3. Struktur hubungan
kekuasaan yang tidak seimbang antara pemodal dengan pekerja dan antara pemodal
beserta manajemen produsen dengan konsumen di setiap lingkungan dunia usaha
industri, baik industri primer, industri manufaktur maupun industri jasa.
Beberapa
faktor yang dapat menyebabkan terjadinya pola hubungan “atas-bawah”, baik pada
peringkat lokal, nasional, regional maupun global antara lain adalah faktor
kekayaan dan sumber-sumber ekonomi, kewenangan politik, tingkat pendidikan atau
kecerdasan rata-rata, penguasaan ilmu pengetahuan dan teknologi, citra atau
nama baik, dan kekuatan fisik termasuk kekuatan militer. Makin banyak
faktor-faktor tersebut di atas dikuasai oleh seseorang, atau sekelompok orang
ataupun oleh suatu bangsa, makin tinggi pula kedudukannya dalam stratifikasi
atau peringkat pergaulan bersama. Di pihak lain, makin tinggi peringkat
seseorang, kelompok orang ataupun suatu bangsa di atas orang lain atau kelompok
lain atau bangsa lain, makin besar pula kekuasaan yang dimilikinya serta makin
besar pula potensinya untuk memperlakukan orang lain itu secara sewenang-wenang
demi keuntungannya sendiri. Dalam hubungan-hubungan yang timpang antara negara
maju dengan negara berkembang, antara suatu pemerintahan dengan rakyatnya, dan
bahkan antara pemodal atau pengusaha dengan konsumennya inilah dapat terjadi
ketidakadilan yang pada gilirannya mendorongnya munculnya gerakan perjuangan
hak asasi manusia dimana-mana. Karena itu, salah satu aspek penting yang tak
dapat dipungkiri berkenaan dengan persoalan hak asasi manusia adalah bahwa
persoalan ini berkaitan erat dengan dinamika perjuangan kelas (meminjam
istilah Karl Marx) yang menuntut keadilan.

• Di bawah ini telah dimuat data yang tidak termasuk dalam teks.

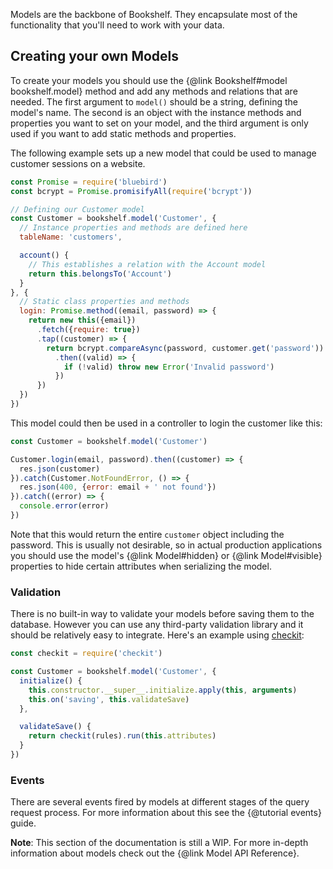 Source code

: Models are the backbone of Bookshelf. They encapsulate most of the functionality that you'll need to work with your
data.

## Creating your own Models

To create your models you should use the {@link Bookshelf#model bookshelf.model} method and add any methods and
relations that are needed. The first argument to `model()` should be a string, defining the model's name. The second is
an object with the instance methods and properties you want to set on your model, and the third argument is only used if
you want to add static methods and properties.

The following example sets up a new model that could be used to manage customer sessions on a website.

```js
const Promise = require('bluebird')
const bcrypt = Promise.promisifyAll(require('bcrypt'))

// Defining our Customer model
const Customer = bookshelf.model('Customer', {
  // Instance properties and methods are defined here
  tableName: 'customers',

  account() {
    // This establishes a relation with the Account model
    return this.belongsTo('Account')
  }
}, {
  // Static class properties and methods
  login: Promise.method((email, password) => {
    return new this({email})
      .fetch({require: true})
      .tap((customer) => {
        return bcrypt.compareAsync(password, customer.get('password'))
          .then((valid) => {
            if (!valid) throw new Error('Invalid password')
          })
      })
  })
})
```

This model could then be used in a controller to login the customer like this:

```js
const Customer = bookshelf.model('Customer')

Customer.login(email, password).then((customer) => {
  res.json(customer)
}).catch(Customer.NotFoundError, () => {
  res.json(400, {error: email + ' not found'})
}).catch((error) => {
  console.error(error)
})
```

Note that this would return the entire `customer` object including the password. This is usually not desirable, so in
actual production applications you should use the model's {@link Model#hidden} or {@link Model#visible} properties to
hide certain attributes when serializing the model.

### Validation

There is no built-in way to validate your models before saving them to the database. However you can use any third-party
validation library and it should be relatively easy to integrate. Here's an example using
[checkit](https://github.com/tgriesser/checkit):

```js
const checkit = require('checkit')

const Customer = bookshelf.model('Customer', {
  initialize() {
    this.constructor.__super__.initialize.apply(this, arguments)
    this.on('saving', this.validateSave)
  },

  validateSave() {
    return checkit(rules).run(this.attributes)
  }
})
```

### Events

There are several events fired by models at different stages of the query request process. For more information about
this see the {@tutorial events} guide.

**Note**: This section of the documentation is still a WIP. For more in-depth information about models check out the
{@link Model API Reference}.
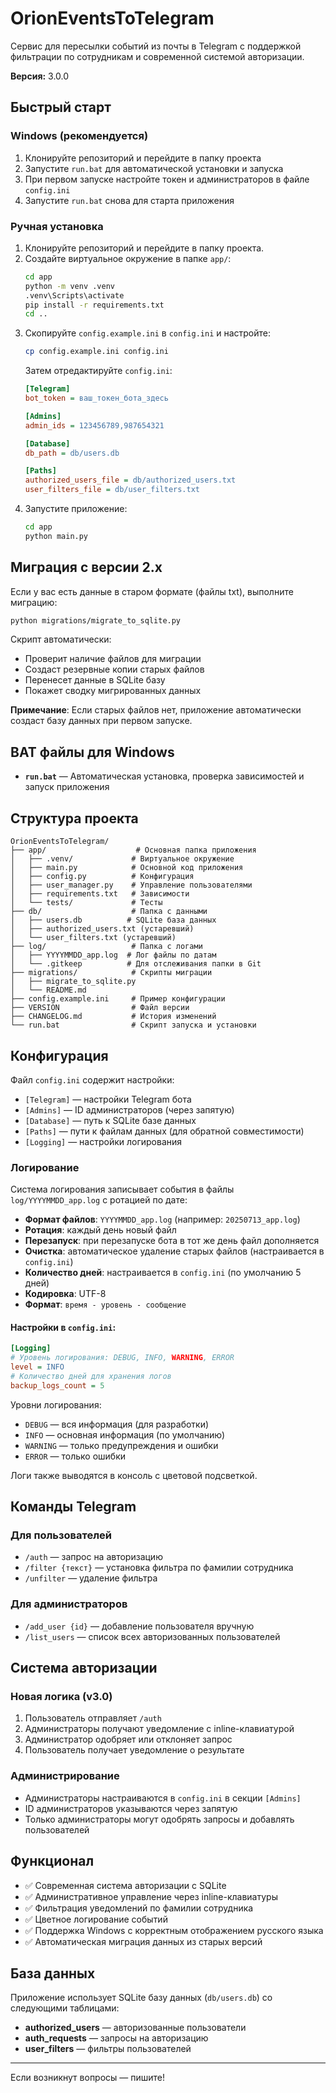 # OrionEventsToTelegram

Сервис для пересылки событий из почты в Telegram с поддержкой фильтрации по сотрудникам и современной системой авторизации.

**Версия:** 3.0.0

## Быстрый старт

### Windows (рекомендуется)
1. Клонируйте репозиторий и перейдите в папку проекта
2. Запустите `run.bat` для автоматической установки и запуска
3. При первом запуске настройте токен и администраторов в файле `config.ini`
4. Запустите `run.bat` снова для старта приложения

### Ручная установка
1. Клонируйте репозиторий и перейдите в папку проекта.
2. Создайте виртуальное окружение в папке `app/`:
   ```bash
   cd app
   python -m venv .venv
   .venv\Scripts\activate
   pip install -r requirements.txt
   cd ..
   ```
3. Скопируйте `config.example.ini` в `config.ini` и настройте:
   ```bash
   cp config.example.ini config.ini
   ```
   Затем отредактируйте `config.ini`:
   ```ini
   [Telegram]
   bot_token = ваш_токен_бота_здесь
   
   [Admins]
   admin_ids = 123456789,987654321
   
   [Database]
   db_path = db/users.db
   
   [Paths]
   authorized_users_file = db/authorized_users.txt
   user_filters_file = db/user_filters.txt
   ```
4. Запустите приложение:
   ```bash
   cd app
   python main.py
   ```

## Миграция с версии 2.x

Если у вас есть данные в старом формате (файлы txt), выполните миграцию:

```bash
python migrations/migrate_to_sqlite.py
```

Скрипт автоматически:
- Проверит наличие файлов для миграции
- Создаст резервные копии старых файлов
- Перенесет данные в SQLite базу
- Покажет сводку мигрированных данных

**Примечание**: Если старых файлов нет, приложение автоматически создаст базу данных при первом запуске.

## BAT файлы для Windows

- **`run.bat`** — Автоматическая установка, проверка зависимостей и запуск приложения

## Структура проекта
```
OrionEventsToTelegram/
├── app/                    # Основная папка приложения
│   ├── .venv/             # Виртуальное окружение
│   ├── main.py            # Основной код приложения
│   ├── config.py          # Конфигурация
│   ├── user_manager.py    # Управление пользователями
│   ├── requirements.txt   # Зависимости
│   └── tests/             # Тесты
├── db/                    # Папка с данными
│   ├── users.db          # SQLite база данных
│   ├── authorized_users.txt (устаревший)
│   └── user_filters.txt (устаревший)
├── log/                   # Папка с логами
│   ├── YYYYMMDD_app.log  # Лог файлы по датам
│   └── .gitkeep          # Для отслеживания папки в Git
├── migrations/            # Скрипты миграции
│   ├── migrate_to_sqlite.py
│   └── README.md
├── config.example.ini     # Пример конфигурации
├── VERSION                # Файл версии
├── CHANGELOG.md           # История изменений
└── run.bat                # Скрипт запуска и установки
```

## Конфигурация
Файл `config.ini` содержит настройки:
- `[Telegram]` — настройки Telegram бота
- `[Admins]` — ID администраторов (через запятую)
- `[Database]` — путь к SQLite базе данных
- `[Paths]` — пути к файлам данных (для обратной совместимости)
- `[Logging]` — настройки логирования

### Логирование

Система логирования записывает события в файлы `log/YYYYMMDD_app.log` с ротацией по дате:

- **Формат файлов**: `YYYYMMDD_app.log` (например: `20250713_app.log`)
- **Ротация**: каждый день новый файл
- **Перезапуск**: при перезапуске бота в тот же день файл дополняется
- **Очистка**: автоматическое удаление старых файлов (настраивается в `config.ini`)
- **Количество дней**: настраивается в `config.ini` (по умолчанию 5 дней)
- **Кодировка**: UTF-8
- **Формат**: `время - уровень - сообщение`

#### Настройки в `config.ini`:
```ini
[Logging]
# Уровень логирования: DEBUG, INFO, WARNING, ERROR
level = INFO
# Количество дней для хранения логов
backup_logs_count = 5
```

Уровни логирования:
- `DEBUG` — вся информация (для разработки)
- `INFO` — основная информация (по умолчанию)
- `WARNING` — только предупреждения и ошибки
- `ERROR` — только ошибки

Логи также выводятся в консоль с цветовой подсветкой.

## Команды Telegram

### Для пользователей
- `/auth` — запрос на авторизацию
- `/filter {текст}` — установка фильтра по фамилии сотрудника
- `/unfilter` — удаление фильтра

### Для администраторов
- `/add_user {id}` — добавление пользователя вручную
- `/list_users` — список всех авторизованных пользователей

## Система авторизации

### Новая логика (v3.0)
1. Пользователь отправляет `/auth`
2. Администраторы получают уведомление с inline-клавиатурой
3. Администратор одобряет или отклоняет запрос
4. Пользователь получает уведомление о результате

### Администрирование
- Администраторы настраиваются в `config.ini` в секции `[Admins]`
- ID администраторов указываются через запятую
- Только администраторы могут одобрять запросы и добавлять пользователей

## Функционал
- ✅ Современная система авторизации с SQLite
- ✅ Административное управление через inline-клавиатуры
- ✅ Фильтрация уведомлений по фамилии сотрудника
- ✅ Цветное логирование событий
- ✅ Поддержка Windows с корректным отображением русского языка
- ✅ Автоматическая миграция данных из старых версий

## База данных

Приложение использует SQLite базу данных (`db/users.db`) со следующими таблицами:

- **authorized_users** — авторизованные пользователи
- **auth_requests** — запросы на авторизацию
- **user_filters** — фильтры пользователей

---

Если возникнут вопросы — пишите!  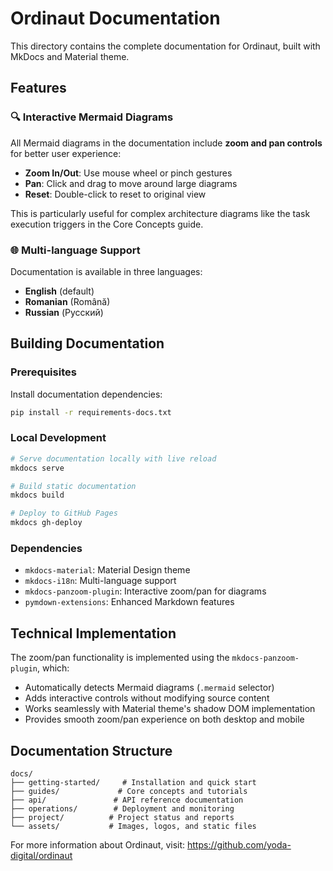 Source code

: # Ordinaut Documentation

This directory contains the complete documentation for Ordinaut, built with MkDocs and Material theme.

## Features

### 🔍 Interactive Mermaid Diagrams
All Mermaid diagrams in the documentation include **zoom and pan controls** for better user experience:

- **Zoom In/Out**: Use mouse wheel or pinch gestures
- **Pan**: Click and drag to move around large diagrams
- **Reset**: Double-click to reset to original view

This is particularly useful for complex architecture diagrams like the task execution triggers in the Core Concepts guide.

### 🌐 Multi-language Support
Documentation is available in three languages:
- **English** (default)
- **Romanian** (Română) 
- **Russian** (Русский)

## Building Documentation

### Prerequisites
Install documentation dependencies:
```bash
pip install -r requirements-docs.txt
```

### Local Development
```bash
# Serve documentation locally with live reload
mkdocs serve

# Build static documentation
mkdocs build

# Deploy to GitHub Pages
mkdocs gh-deploy
```

### Dependencies
- `mkdocs-material`: Material Design theme
- `mkdocs-i18n`: Multi-language support
- `mkdocs-panzoom-plugin`: Interactive zoom/pan for diagrams
- `pymdown-extensions`: Enhanced Markdown features

## Technical Implementation

The zoom/pan functionality is implemented using the `mkdocs-panzoom-plugin`, which:
- Automatically detects Mermaid diagrams (`.mermaid` selector)
- Adds interactive controls without modifying source content
- Works seamlessly with Material theme's shadow DOM implementation
- Provides smooth zoom/pan experience on both desktop and mobile

## Documentation Structure

```
docs/
├── getting-started/     # Installation and quick start
├── guides/             # Core concepts and tutorials
├── api/               # API reference documentation
├── operations/        # Deployment and monitoring
├── project/          # Project status and reports
└── assets/           # Images, logos, and static files
```

For more information about Ordinaut, visit: https://github.com/yoda-digital/ordinaut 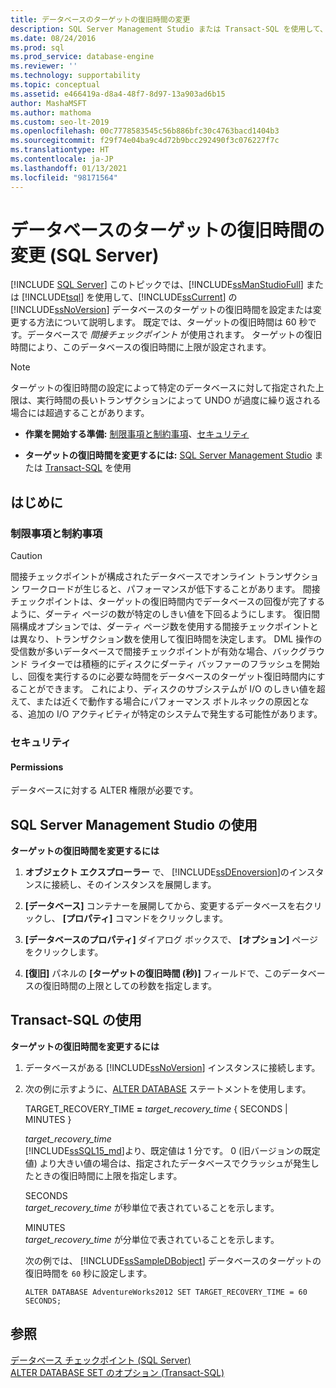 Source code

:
 ```yaml
---
title: データベースのターゲットの復旧時間の変更
description: SQL Server Management Studio または Transact-SQL を使用して、SQL Server で SQL Server データベースのターゲットの復旧時間を設定または変更する方法について説明します。
ms.date: 08/24/2016
ms.prod: sql
ms.prod_service: database-engine
ms.reviewer: ''
ms.technology: supportability
ms.topic: conceptual
ms.assetid: e466419a-d8a4-48f7-8d97-13a903ad6b15
author: MashaMSFT
ms.author: mathoma
ms.custom: seo-lt-2019
ms.openlocfilehash: 00c7778583545c56b886bfc30c4763bacd1404b3
ms.sourcegitcommit: f29f74e04ba9c4d72b9bcc292490f3c076227f7c
ms.translationtype: HT
ms.contentlocale: ja-JP
ms.lasthandoff: 01/13/2021
ms.locfileid: "98171564"
---
```

# <a name="change-the-target-recovery-time-of-a-database-sql-server"></a>データベースのターゲットの復旧時間の変更 (SQL Server)
 [!INCLUDE [SQL Server](../../includes/applies-to-version/sqlserver.md)]
  このトピックでは、[!INCLUDE[ssManStudioFull](../../includes/ssmanstudiofull-md.md)] または [!INCLUDE[tsql](../../includes/tsql-md.md)] を使用して、[!INCLUDE[ssCurrent](../../includes/sscurrent-md.md)] の [!INCLUDE[ssNoVersion](../../includes/ssnoversion-md.md)] データベースのターゲットの復旧時間を設定または変更する方法について説明します。 既定では、ターゲットの復旧時間は 60 秒です。データベースで *間接チェックポイント* が使用されます。 ターゲットの復旧時間により、このデータベースの復旧時間に上限が設定されます。  
  
> [!NOTE]  
>  ターゲットの復旧時間の設定によって特定のデータベースに対して指定された上限は、実行時間の長いトランザクションによって UNDO が過度に繰り返される場合には超過することがあります。  
  
-   **作業を開始する準備:** [制限事項と制約事項](#Restrictions)、[セキュリティ](#Security)  
  
-   **ターゲットの復旧時間を変更するには:** [SQL Server Management Studio](#SSMSProcedure) または [Transact-SQL](#TsqlProcedure) を使用  
  
##  <a name="before-you-begin"></a><a name="BeforeYouBegin"></a> はじめに  
  
###  <a name="limitations-and-restrictions"></a><a name="Restrictions"></a> 制限事項と制約事項 
  
> [!CAUTION]  
>  間接チェックポイントが構成されたデータベースでオンライン トランザクション ワークロードが生じると、パフォーマンスが低下することがあります。 間接チェックポイントは、ターゲットの復旧時間内でデータベースの回復が完了するように、ダーティ ページの数が特定のしきい値を下回るようにします。 復旧間隔構成オプションでは、ダーティ ページ数を使用する間接チェックポイントとは異なり、トランザクション数を使用して復旧時間を決定します。 DML 操作の受信数が多いデータベースで間接チェックポイントが有効な場合、バックグラウンド ライターでは積極的にディスクにダーティ バッファーのフラッシュを開始し、回復を実行するのに必要な時間をデータベースのターゲット復旧時間内にすることができます。 これにより、ディスクのサブシステムが I/O のしきい値を超えて、または近くで動作する場合にパフォーマンス ボトルネックの原因となる、追加の I/O アクティビティが特定のシステムで発生する可能性があります。  
  
###  <a name="security"></a><a name="Security"></a> セキュリティ  
  
####  <a name="permissions"></a><a name="Permissions"></a> Permissions  
 データベースに対する ALTER 権限が必要です。  
  
##  <a name="using-sql-server-management-studio"></a><a name="SSMSProcedure"></a> SQL Server Management Studio の使用  
 **ターゲットの復旧時間を変更するには**  
  
1.  **オブジェクト エクスプローラー** で、 [!INCLUDE[ssDEnoversion](../../includes/ssdenoversion-md.md)]のインスタンスに接続し、そのインスタンスを展開します。  
  
2.  **[データベース]** コンテナーを展開してから、変更するデータベースを右クリックし、 **[プロパティ]** コマンドをクリックします。  
  
3.  **[データベースのプロパティ]** ダイアログ ボックスで、 **[オプション]** ページをクリックします。  
  
4.  **[復旧]** パネルの **[ターゲットの復旧時間 (秒)]** フィールドで、このデータベースの復旧時間の上限としての秒数を指定します。  

##  <a name="using-transact-sql"></a><a name="TsqlProcedure"></a> Transact-SQL の使用  
 **ターゲットの復旧時間を変更するには**  
  
1.  データベースがある [!INCLUDE[ssNoVersion](../../includes/ssnoversion-md.md)] インスタンスに接続します。  
  
2.  次の例に示すように、[ALTER DATABASE](../../t-sql/statements/alter-database-transact-sql-set-options.md) ステートメントを使用します。  
  
     TARGET_RECOVERY_TIME **=** _target_recovery_time_ { SECONDS | MINUTES }  
  
     *target_recovery_time*  
     [!INCLUDE[ssSQL15_md](../../includes/sssql16-md.md)]より、既定値は 1 分です。 0 (旧バージョンの既定値) より大きい値の場合は、指定されたデータベースでクラッシュが発生したときの復旧時間に上限を指定します。  
  
     SECONDS  
     *target_recovery_time* が秒単位で表されていることを示します。  
  
     MINUTES  
     *target_recovery_time* が分単位で表されていることを示します。  
  
     次の例では、 [!INCLUDE[ssSampleDBobject](../../includes/sssampledbobject-md.md)] データベースのターゲットの復旧時間を `60` 秒に設定します。  
  
    ```  
    ALTER DATABASE AdventureWorks2012 SET TARGET_RECOVERY_TIME = 60 SECONDS;  
    ```  
  
## <a name="see-also"></a>参照  
 [データベース チェックポイント &#40;SQL Server&#41;](../../relational-databases/logs/database-checkpoints-sql-server.md)   
 [ALTER DATABASE SET のオプション &#40;Transact-SQL&#41;](../../t-sql/statements/alter-database-transact-sql-set-options.md)  
  
  
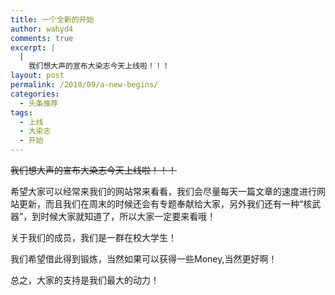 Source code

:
 ```yaml
---
title: 一个全新的开始
author: wahyd4
comments: true
excerpt: |
  |
    我们想大声的宣布大染志今天上线啦！！！
layout: post
permalink: /2010/09/a-new-begins/
categories:
  - 头条推荐
tags:
  - 上线
  - 大染志
  - 开始
---
```

<del>我们想大声的宣布大染志今天上线啦！！！</p> 
  <p>
    希望大家可以经常来我们的网站常来看看，我们会尽量每天一篇文章的速度进行网站更新，而且我们在周末的时候还会有专题奉献给大家，另外我们还有一种“核武器”，到时候大家就知道了，所以大家一定要来看哦！
  </p>



  <p>
    关于我们的成员，我们是一群在校大学生！
  </p>



  <p>
    我们希望借此得到锻炼，当然如果可以获得一些Money,当然更好啊！
  </p>



  <p>
    总之，大家的支持是我们最大的动力！
  </p>



  <p>
    </del>
  </p>
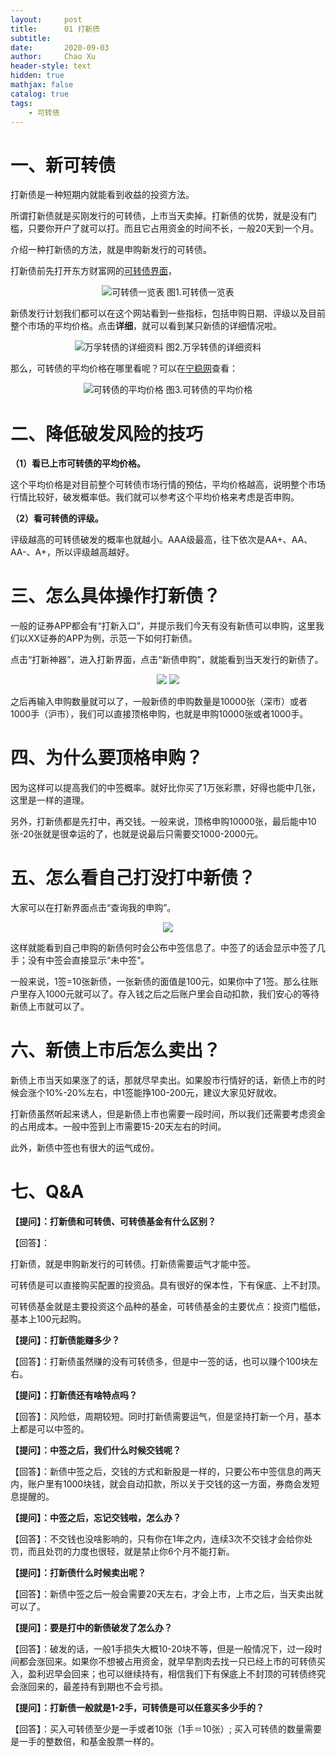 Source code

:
 ```yaml
---
layout:     post
title:      01 打新债
subtitle:   
date:       2020-09-03
author:     Chao Xu
header-style: text
hidden: true 
mathjax: false
catalog: true
tags:
    - 可转债
---
```


# 一、新可转债

打新债是一种短期内就能看到收益的投资方法。

所谓打新债就是买刚发行的可转债，上市当天卖掉。打新债的优势，就是没有门槛，只要你开户了就可以打。而且它占用资金的时间不长，一般20天到一个月。

介绍一种打新债的方法，就是申购新发行的可转债。

打新债前先打开东方财富网的[可转债界面](http://data.eastmoney.com/kzz/default.html)，

<p align="center">
  <img src="https://i.loli.net/2020/09/24/gSZRJ1oc5v9OBby.png"  title="可转债一览表">
图1.可转债一览表
</p>

新债发行计划我们都可以在这个网站看到一些指标，包括申购日期、评级以及目前整个市场的平均价格。点击**详细**，就可以看到某只新债的详细情况啦。

<p align="center">
  <img src="https://i.loli.net/2020/09/24/gzUkvRFSCDNi74O.png"  title="万孚转债的详细资料">
图2.万孚转债的详细资料
</p>

那么，可转债的平均价格在哪里看呢？可以在[宁稳网](http://www.ninwin.cn/index.php?m=cb&a=stats)查看：

<p align="center">
  <img src="https://i.loli.net/2020/09/24/2xrJjGU6aXpW5Yn.png"  title="可转债的平均价格">
图3.可转债的平均价格
</p>

# 二、降低破发风险的技巧

**（1）看已上市可转债的平均价格。**

这个平均价格是对目前整个可转债市场行情的预估，平均价格越高，说明整个市场行情比较好，破发概率低。我们就可以参考这个平均价格来考虑是否申购。

**（2）看可转债的评级。**

评级越高的可转债破发的概率也就越小。AAA级最高，往下依次是AA+、AA、AA-、A+，所以评级越高越好。

# 三、怎么具体操作打新债？

一般的证券APP都会有“打新入口”，并提示我们今天有没有新债可以申购，这里我们以XX证券的APP为例，示范一下如何打新债。

点击“打新神器”，进入打新界面，点击“新债申购”，就能看到当天发行的新债了。

<p align="center">
  <img src="https://i.loli.net/2020/09/24/JsYfonU9PdXAaF6.png">
  <img src="https://i.loli.net/2020/09/24/7Sqb5fcRGVZwiKL.png">
</p>

之后再输入申购数量就可以了，一般新债的申购数量是10000张（深市）或者1000手（沪市），我们可以直接顶格申购，也就是申购10000张或者1000手。

# 四、为什么要顶格申购？

因为这样可以提高我们的中签概率。就好比你买了1万张彩票，好得也能中几张，这里是一样的道理。

另外，打新债都是先打中，再交钱。一般来说，顶格申购10000张，最后能中10张-20张就是很幸运的了，也就是说最后只需要交1000-2000元。

# 五、怎么看自己打没打中新债？

大家可以在打新界面点击“查询我的申购”。

<p align="center">
  <img src="https://i.loli.net/2020/09/24/JieYoMpnW9OblGL.png" >
</p>

这样就能看到自己申购的新债何时会公布中签信息了。中签了的话会显示中签了几手；没有中签会直接显示“未中签”。

一般来说，1签=10张新债，一张新债的面值是100元，如果你中了1签。那么往账户里存入1000元就可以了。存入钱之后之后账户里会自动扣款，我们安心的等待新债上市就可以了。

# 六、新债上市后怎么卖出？

新债上市当天如果涨了的话，那就尽早卖出。如果股市行情好的话，新债上市的时候会涨个10%-20%左右，中1签能挣100-200元，建议大家见好就收。

打新债虽然听起来诱人，但是新债上市也需要一段时间，所以我们还需要考虑资金的占用成本。一般中签到上市需要15-20天左右的时间。

此外，新债中签也有很大的运气成份。

# 七、Q&A

**【提问】：打新债和可转债、可转债基金有什么区别？**

【回答】：

打新债，就是申购新发行的可转债。打新债需要运气才能中签。

可转债是可以直接购买配置的投资品。具有很好的保本性，下有保底、上不封顶。

可转债基金就是主要投资这个品种的基金，可转债基金的主要优点：投资门槛低，基本上100元起购。

**【提问】：打新债能赚多少？**

【回答】：打新债虽然赚的没有可转债多，但是中一签的话，也可以赚个100块左右。

**【提问】：打新债还有啥特点吗？**

【回答】：风险低，周期较短。同时打新债需要运气，但是坚持打新一个月，基本上都是可以中签的。

**【提问】：中签之后，我们什么时候交钱呢？**

【回答】：新债中签之后，交钱的方式和新股是一样的，只要公布中签信息的两天内，账户里有1000块钱，就会自动扣款，所以关于交钱的这一方面，券商会发短息提醒的。

**【提问】：中签之后，忘记交钱啦，怎么办？**

【回答】：不交钱也没啥影响的，只有你在1年之内，连续3次不交钱才会给你处罚，而且处罚的力度也很轻，就是禁止你6个月不能打新。

**【提问】：打新债什么时候卖出呢？**

【回答】：新债中签之后一般会需要20天左右，才会上市，上市之后，当天卖出就可以了。

**【提问】：要是打中的新债破发了怎么办？**

【回答】：破发的话，一般1手损失大概10-20块不等，但是一般情况下，过一段时间都会涨回来。如果你不想被占用资金，就早早割肉去找一只已经上市的可转债买入，盈利迟早会回来；也可以继续持有，相信我们下有保底上不封顶的可转债终究会涨回来的，最差持有到期也不会亏损。

**【提问】：打新债一般就是1-2手，可转债是可以任意买多少手的？**

【回答】：买入可转债至少是一手或者10张（1手＝10张）; 买入可转债的数量需要是一手的整数倍，和基金股票一样的。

Untuk menjamin pelaksanaan Hak Asasi
Manusia di Indonesia, maka dibentuk Komisi Nasional
Hak Asasi Manusia yang bersifat independen menurut ketentuan yang diatur
dengan undang-undang[4]. Komisi Nasional Hak Asasi
Manusia yang bersifat independen dan tidak memihak yang pembentukan, susunan
dan kedudukannya diatur dengan undang-undang.
Undang Nomor 39 Tahun 1999,
Komnas HAM memiliki mandat untuk:
a) mengembangkan
kondisi yang kondusif bagi pelaksanaan hak asasi manusia, baik yang ada dalam
perangkat hukum nasional maupun Deklarasi Universal Hak Asasi dan Piagam PBB
(yang dalam Pasal 55 dan 56 menunjuk pada DUHAM sebagai basis pemajuan hak
asasi;
b) meningkatkan
perlindungan dan penegakan hak asasi manusia guna berkembangnya pribadi manusia
Indonesia seutuhnya dan kemampuannya berpartisipasi dalam berbagai bidang
kehidupan.
Untuk mencapai tujuan
tersebut, Komnas HAM melakukan empat (4) fungsi pokok, yaitu :
·
Pemantauan.
·
Penelitian/pengkajian.
·
Mediasi.
·
Pendidikan.
Sejak itu pelaksanaan empat
fungsi tersebut dibagi dalam 4 sub komisi yaitu Sub Komisi Pemantauan, Sub
Komisi Penyuluhan, Sub Komisi Pengkajian/Penelitian dan Sub Komisi Mediasi.
Dalam hubungan keluar Komnas HAM bertindak sebagai satu kesatuan dan anggota
sub komisi dapat bertugas di sub komisi yang lain.